-- MATERIALS PROVIDED follows --

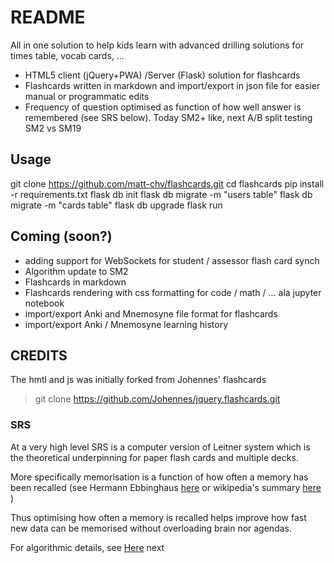 # README

All in one solution to help kids learn with advanced drilling solutions for times table, vocab cards, ...

* HTML5 client (jQuery+PWA) /Server (Flask) solution for flashcards 
* Flashcards written in markdown and import/export in json file for easier manual or programmatic edits
* Frequency of question optimised as function of how well answer is remembered (see SRS below). Today SM2+ like, next A/B split testing SM2 vs SM19

## Usage
git clone https://github.com/matt-chv/flashcards.git
cd flashcards
pip install -r requirements.txt
flask db init
flask db migrate -m "users table"
flask db migrate -m "cards table"
flask db upgrade
flask run

## Coming (soon?)
* adding support for WebSockets for student / assessor flash card synch
* Algorithm update to SM2
* Flashcards in markdown
* Flashcards rendering with css formatting for code / math / ... ala jupyter notebook
* import/export Anki and Mnemosyne file format for flashcards
* import/export Anki / Mnemosyne learning history

## CREDITS
The hmtl and js was initially forked from Johennes' flashcards
>git clone https://github.com/Johennes/jquery.flashcards.git

### SRS

At a very high level SRS is a computer version of Leitner system which is the theoretical underpinning for paper flash cards and multiple decks.

More specifically memorisation is a function of how often a memory has been recalled (see Hermann Ebbinghaus [here](http://www.deutschestextarchiv.de/book/view/ebbinghaus_gedaechtnis_1885?p=67) or wikipedia's summary [here](https://en.wikipedia.org/wiki/Hermann_Ebbinghaus) )


Thus optimising how often a memory is recalled helps improve how fast new data can be memorised without overloading brain nor agendas.

For algorithmic details, see [Here](http://www.blueraja.com/blog/477/a-better-spaced-repetition-learning-algorithm-sm2) next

-- MATERIALS PROVIDED concluded --

> [DIRECTIONS FOR THIS TASK]
From the records above, print exactly the lines that run from the line with "## Coming (soon?)" to the line with "The hmtl and", inclusive.

> [ANSWER TO THE PROBLEM]
## Coming (soon?)
* adding support for WebSockets for student / assessor flash card synch
* Algorithm update to SM2
* Flashcards in markdown
* Flashcards rendering with css formatting for code / math / ... ala jupyter notebook
* import/export Anki and Mnemosyne file format for flashcards
* import/export Anki / Mnemosyne learning history

## CREDITS
The hmtl and js was initially forked from Johennes' flashcards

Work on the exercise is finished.